De la protection de l'espace numérique

Article de Christian Fauré, et alors ce qui concerne l'écologie de nos champs ne concerne-t-il pas l'écologie industrielle, l'écologie du web ?

plus les plantes sont en mauvaise santé durant le cycle de leur exploitation, plus il faudra utiliser les services et les produits de l’industrie chimique et agro-alimentaire pour les maintenir en vie, sous perfusion.

L’ensemble de ces actions visant à maintenir le vivant malade induit en même temps une augmentation du nombre de transactions qui fait mécaniquement augmenter le PIB d’un pays.

A force de refondre le code de sites anciens pour en séparer les couches de manière méthodique et concentrée, j'en viens à me dire que tant qu'il y aura de mauvais sites, j'aurai toujours moyen de justifier un salaire.

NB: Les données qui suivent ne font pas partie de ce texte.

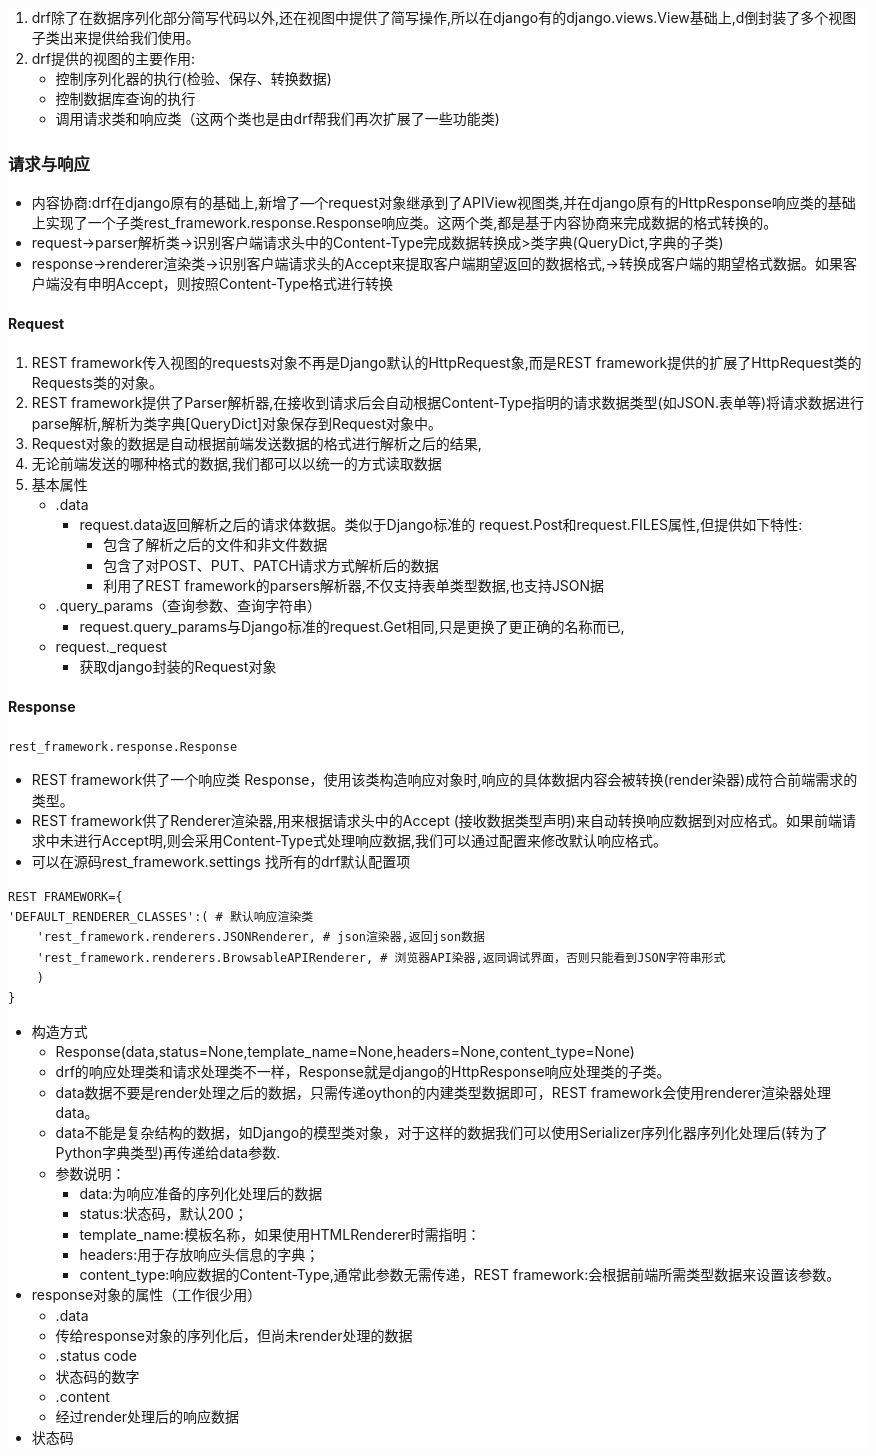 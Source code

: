 1. drf除了在数据序列化部分简写代码以外,还在视图中提供了简写操作,所以在django有的django.views.View基础上,d倒封装了多个视图子类出来提供给我们使用。
2. drf提供的视图的主要作用:
	- 控制序列化器的执行(检验、保存、转换数据)
	- 控制数据库查询的执行
	- 调用请求类和响应类（这两个类也是由drf帮我们再次扩展了一些功能类)
### 请求与响应
- 内容协商:drf在django原有的基础上,新增了—个request对象继承到了APIView视图类,并在django原有的HttpResponse响应类的基础上实现了一个子类rest_framework.response.Response响应类。这两个类,都是基于内容协商来完成数据的格式转换的。
- request->parser解析类->识别客户端请求头中的Content-Type完成数据转换成>类字典(QueryDict,字典的子类)
- response->renderer渲染类->识别客户端请求头的Accept来提取客户端期望返回的数据格式,->转换成客户端的期望格式数据。如果客户端没有申明Accept，则按照Content-Type格式进行转换
#### **Request**
1. REST framework传入视图的requests对象不再是Django默认的HttpRequest象,而是REST framework提供的扩展了HttpRequest类的Requests类的对象。
2. REST framework提供了Parser解析器,在接收到请求后会自动根据Content-Type指明的请求数据类型(如JSON.表单等)将请求数据进行parse解析,解析为类字典[QueryDict]对象保存到Request对象中。
3. Request对象的数据是自动根据前端发送数据的格式进行解析之后的结果,
4. 无论前端发送的哪种格式的数据,我们都可以以统一的方式读取数据
5. 基本属性
	- .data
		- request.data返回解析之后的请求体数据。类似于Django标准的 request.Post和request.FILES属性,但提供如下特性:
			- 包含了解析之后的文件和非文件数据
			- 包含了对POST、PUT、PATCH请求方式解析后的数据
			- 利用了REST framework的parsers解析器,不仅支持表单类型数据,也支持JSON据
	- .query_params（查询参数、查询字符串）
		- request.query_params与Django标准的request.Get相同,只是更换了更正确的名称而已,
	- request._request
		- 获取django封装的Request对象
#### **Response**
```
rest_framework.response.Response
```
- REST framework供了一个响应类 Response，使用该类构造响应对象时,响应的具体数据内容会被转换(render染器)成符合前端需求的类型。
- REST framework供了Renderer渲染器,用来根据请求头中的Accept (接收数据类型声明)来自动转换响应数据到对应格式。如果前端请求中未进行Accept明,则会采用Content-Type式处理响应数据,我们可以通过配置来修改默认响应格式。
- 可以在源码rest_framework.settings 找所有的drf默认配置项
```
REST FRAMEWORK={
'DEFAULT_RENDERER_CLASSES':( # 默认响应渲染类
	'rest_framework.renderers.JSONRenderer, # json渲染器,返回json数据
	'rest_framework.renderers.BrowsableAPIRenderer, # 浏览器API染器,返同调试界面，否则只能看到JSON字符串形式
	)
}
```
- 构造方式
	- Response(data,status=None,template_name=None,headers=None,content_type=None)
	- drf的响应处理类和请求处理类不一样，Response就是django的HttpResponse响应处理类的子类。
	- data数据不要是render处理之后的数据，只需传递oython的内建类型数据即可，REST framework会使用renderer渲染器处理data。
	- data不能是复杂结构的数据，如Django的模型类对象，对于这样的数据我们可以使用Serializer序列化器序列化处理后(转为了Python字典类型)再传递给data参数.
	- 参数说明：
		- data:为响应准备的序列化处理后的数据
		- status:状态码，默认200；
		- template_name:模板名称，如果使用HTMLRenderer时需指明：
		- headers:用于存放响应头信息的字典；
		- content_type:响应数据的Content-Type,通常此参数无需传递，REST framework:会根据前端所需类型数据来设置该参数。
- response对象的属性（工作很少用）
	- .data
	- 传给response对象的序列化后，但尚未render处理的数据
	- .status code
	- 状态码的数字
	- .content
	- 经过render处理后的响应数据
- 状态码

Je génère de l'activité, je justifie un salaire et pourtant je ne cesse de penser que tout cela est une perte de temps, que de courir derrière un travail qui aurait pu être soigné dès le premier jet.

L'innovation est certes importante, mais tel le paysan qui laboure son champs sur son gros tracteur et traitant ses plantations à l'insecticide ; ne devrions pas avoir une réflexion plus poussée sur ce que nous faisons de l'espace numérique que nous occupons.